60 His Honour also noted, at [50] of his reasons, that the appellant complained that the Tribunal had misunderstood that s 501(1) of the Act required consideration of Australia's international non-refoulement obligations. He noted that the appellant's argument was that what appears at [90] of the Tribunal's reasons (which has been set out above), indicated that the Tribunal implicitly imposed a condition that there be evidence that the appellant could not relocate to another area of India upon repatriation. That is an express requirement of the Act's definition of "well-founded fear of persecution" under s 5J, but not an express requirement under Australia's international non-refoulement obligations under either Art 1A of the Refugees Convention or the "complementary protection" treaties. His Honour noted that the appellant contended that it is not the domestic incorporation of Australia's non-refoulement obligations under the Act, which cl 12(1) of Direction 65 points to, but rather, the international non-refoulement obligations.
61 At [51] of his reasons, the primary judge said that while there may be something in the latter argument, "at a technical level", in the circumstances of the appellant's application the argument fell away by reason of the factual findings made by the Tribunal. His Honour explained that by adding:
Again, it is to be borne in mind that the applicant bears the onus of placing material before the Tribunal to satisfy it that the applicant did indeed face a real possibility of significant harm: Selvadurai and SZBEL (discussed above (at [43])). There was very limited material placed before the Tribunal and on the basis of that material, a fair reading of [96] in context is that the Tribunal reached a finding of fact that he did not have an 'objectively well-founded fear of persecution' from anybody on return to India.
62 We agree with the primary judge's analysis that the Tribunal found there was no risk of persecution by anybody on the material before it if he were to be returned to India.
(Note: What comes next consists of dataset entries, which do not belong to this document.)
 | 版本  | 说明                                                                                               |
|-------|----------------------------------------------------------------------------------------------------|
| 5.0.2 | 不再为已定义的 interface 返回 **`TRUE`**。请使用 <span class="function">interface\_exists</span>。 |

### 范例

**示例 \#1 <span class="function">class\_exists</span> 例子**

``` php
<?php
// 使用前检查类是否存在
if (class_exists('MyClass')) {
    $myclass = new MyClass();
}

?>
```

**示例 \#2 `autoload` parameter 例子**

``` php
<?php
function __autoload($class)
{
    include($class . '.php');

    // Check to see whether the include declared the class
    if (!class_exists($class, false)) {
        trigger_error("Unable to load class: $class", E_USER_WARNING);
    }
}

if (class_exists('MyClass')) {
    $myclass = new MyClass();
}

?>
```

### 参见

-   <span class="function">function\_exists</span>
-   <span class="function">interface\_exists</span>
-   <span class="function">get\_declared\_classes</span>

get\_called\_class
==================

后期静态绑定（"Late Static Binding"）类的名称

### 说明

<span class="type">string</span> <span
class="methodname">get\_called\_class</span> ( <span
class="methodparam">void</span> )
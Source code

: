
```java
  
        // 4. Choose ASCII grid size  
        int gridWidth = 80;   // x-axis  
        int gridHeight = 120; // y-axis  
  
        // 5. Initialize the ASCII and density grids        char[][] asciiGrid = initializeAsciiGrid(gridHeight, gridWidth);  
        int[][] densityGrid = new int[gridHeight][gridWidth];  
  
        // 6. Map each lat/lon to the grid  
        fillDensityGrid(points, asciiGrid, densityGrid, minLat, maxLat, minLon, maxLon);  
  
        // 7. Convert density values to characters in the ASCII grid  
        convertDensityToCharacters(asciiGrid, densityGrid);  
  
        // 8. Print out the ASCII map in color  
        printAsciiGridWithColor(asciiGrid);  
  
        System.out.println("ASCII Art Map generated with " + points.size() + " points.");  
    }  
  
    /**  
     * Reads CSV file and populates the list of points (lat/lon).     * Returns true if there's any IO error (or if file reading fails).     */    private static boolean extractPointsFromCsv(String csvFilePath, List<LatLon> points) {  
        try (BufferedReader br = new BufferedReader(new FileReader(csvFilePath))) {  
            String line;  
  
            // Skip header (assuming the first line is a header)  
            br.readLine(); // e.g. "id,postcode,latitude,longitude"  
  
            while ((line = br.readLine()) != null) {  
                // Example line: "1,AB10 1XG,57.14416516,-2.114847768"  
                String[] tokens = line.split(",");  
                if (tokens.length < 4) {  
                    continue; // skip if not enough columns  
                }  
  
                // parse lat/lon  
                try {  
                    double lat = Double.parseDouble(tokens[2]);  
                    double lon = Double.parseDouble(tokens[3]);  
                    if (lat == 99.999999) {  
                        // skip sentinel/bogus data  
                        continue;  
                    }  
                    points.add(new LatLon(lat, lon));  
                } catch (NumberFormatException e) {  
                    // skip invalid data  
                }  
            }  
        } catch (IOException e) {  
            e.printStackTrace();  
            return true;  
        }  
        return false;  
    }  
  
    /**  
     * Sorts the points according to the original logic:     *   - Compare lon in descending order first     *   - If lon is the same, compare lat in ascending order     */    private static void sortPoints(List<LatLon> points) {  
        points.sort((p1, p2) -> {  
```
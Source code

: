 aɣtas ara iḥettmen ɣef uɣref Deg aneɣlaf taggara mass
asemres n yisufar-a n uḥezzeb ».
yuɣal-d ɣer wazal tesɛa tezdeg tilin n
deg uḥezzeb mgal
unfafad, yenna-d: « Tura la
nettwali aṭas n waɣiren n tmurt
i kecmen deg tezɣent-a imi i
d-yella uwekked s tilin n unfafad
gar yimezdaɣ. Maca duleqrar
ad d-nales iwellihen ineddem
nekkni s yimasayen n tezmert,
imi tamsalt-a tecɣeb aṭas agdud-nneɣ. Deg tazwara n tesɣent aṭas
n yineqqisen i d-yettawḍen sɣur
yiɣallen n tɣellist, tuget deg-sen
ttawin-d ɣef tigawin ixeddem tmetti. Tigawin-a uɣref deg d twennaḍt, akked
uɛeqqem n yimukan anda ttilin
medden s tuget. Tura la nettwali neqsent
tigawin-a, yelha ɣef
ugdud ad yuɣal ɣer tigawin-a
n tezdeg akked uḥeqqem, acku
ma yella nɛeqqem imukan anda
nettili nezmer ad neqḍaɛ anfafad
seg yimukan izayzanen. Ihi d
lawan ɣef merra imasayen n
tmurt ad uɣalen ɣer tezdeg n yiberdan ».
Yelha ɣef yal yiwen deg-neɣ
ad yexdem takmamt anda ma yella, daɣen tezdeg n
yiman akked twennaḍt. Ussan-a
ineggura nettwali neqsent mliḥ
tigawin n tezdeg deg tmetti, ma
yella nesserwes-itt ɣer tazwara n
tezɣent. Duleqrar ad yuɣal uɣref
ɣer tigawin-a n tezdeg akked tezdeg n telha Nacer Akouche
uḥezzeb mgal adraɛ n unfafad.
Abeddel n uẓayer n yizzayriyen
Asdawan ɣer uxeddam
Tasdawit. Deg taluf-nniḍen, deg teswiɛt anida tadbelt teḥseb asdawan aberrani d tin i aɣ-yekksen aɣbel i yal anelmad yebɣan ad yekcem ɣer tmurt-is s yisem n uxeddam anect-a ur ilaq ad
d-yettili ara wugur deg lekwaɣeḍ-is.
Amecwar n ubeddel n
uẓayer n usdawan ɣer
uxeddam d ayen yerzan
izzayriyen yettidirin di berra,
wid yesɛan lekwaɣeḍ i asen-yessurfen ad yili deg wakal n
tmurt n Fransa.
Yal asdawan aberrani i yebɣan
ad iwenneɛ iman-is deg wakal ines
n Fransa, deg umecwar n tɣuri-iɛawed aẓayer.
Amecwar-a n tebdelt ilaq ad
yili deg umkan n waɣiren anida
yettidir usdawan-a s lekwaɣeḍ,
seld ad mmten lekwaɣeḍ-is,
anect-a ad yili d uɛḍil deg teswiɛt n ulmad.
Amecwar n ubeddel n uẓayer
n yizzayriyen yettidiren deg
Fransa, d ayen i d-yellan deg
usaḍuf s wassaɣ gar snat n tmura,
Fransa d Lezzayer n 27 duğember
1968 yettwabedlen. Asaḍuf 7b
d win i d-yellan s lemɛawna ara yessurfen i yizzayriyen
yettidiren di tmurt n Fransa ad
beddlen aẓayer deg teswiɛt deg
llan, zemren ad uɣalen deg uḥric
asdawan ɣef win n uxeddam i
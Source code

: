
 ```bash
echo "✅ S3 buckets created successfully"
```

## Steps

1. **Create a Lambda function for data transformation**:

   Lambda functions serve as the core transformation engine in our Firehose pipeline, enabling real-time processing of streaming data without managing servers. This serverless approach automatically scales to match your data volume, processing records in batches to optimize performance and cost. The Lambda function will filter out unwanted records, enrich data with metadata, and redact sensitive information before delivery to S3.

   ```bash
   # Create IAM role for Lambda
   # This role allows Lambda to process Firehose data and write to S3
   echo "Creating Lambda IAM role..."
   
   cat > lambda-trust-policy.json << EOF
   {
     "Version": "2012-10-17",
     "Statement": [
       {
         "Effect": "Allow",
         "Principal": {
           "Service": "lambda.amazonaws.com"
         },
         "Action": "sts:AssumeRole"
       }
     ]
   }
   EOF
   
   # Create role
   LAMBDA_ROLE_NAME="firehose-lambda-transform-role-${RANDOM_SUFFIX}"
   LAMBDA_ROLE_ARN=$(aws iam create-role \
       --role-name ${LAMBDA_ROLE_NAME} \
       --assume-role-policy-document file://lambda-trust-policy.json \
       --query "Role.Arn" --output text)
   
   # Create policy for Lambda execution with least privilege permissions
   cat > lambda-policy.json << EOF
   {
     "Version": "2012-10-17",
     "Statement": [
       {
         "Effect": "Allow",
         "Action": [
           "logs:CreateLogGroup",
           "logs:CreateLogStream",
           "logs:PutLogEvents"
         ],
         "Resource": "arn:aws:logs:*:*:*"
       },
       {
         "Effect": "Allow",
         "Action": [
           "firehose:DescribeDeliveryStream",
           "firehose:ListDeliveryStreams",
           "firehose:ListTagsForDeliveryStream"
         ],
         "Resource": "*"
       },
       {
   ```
Thus, his Honour was correct to conclude, at [52], that that finding was sufficient to dispose of the argument that the Tribunal did not have to be satisfied of involvement of the State.
63 His Honour said that that finding was entirely open on the limited evidence before the Tribunal and on the appellant's case, as put to the Tribunal, and was clearly considered by it in the paragraphs set out. We agree, we cannot see any error in the approach taken by his Honour in disposing of the non-refoulement arguments.
64 His Honour did not fail to take into account any relevant consideration; nor did he take into account any irrelevant considerations in so finding.
65 In these circumstances, grounds 3 and 4 of the notice of appeal fail to the extent they address those issues.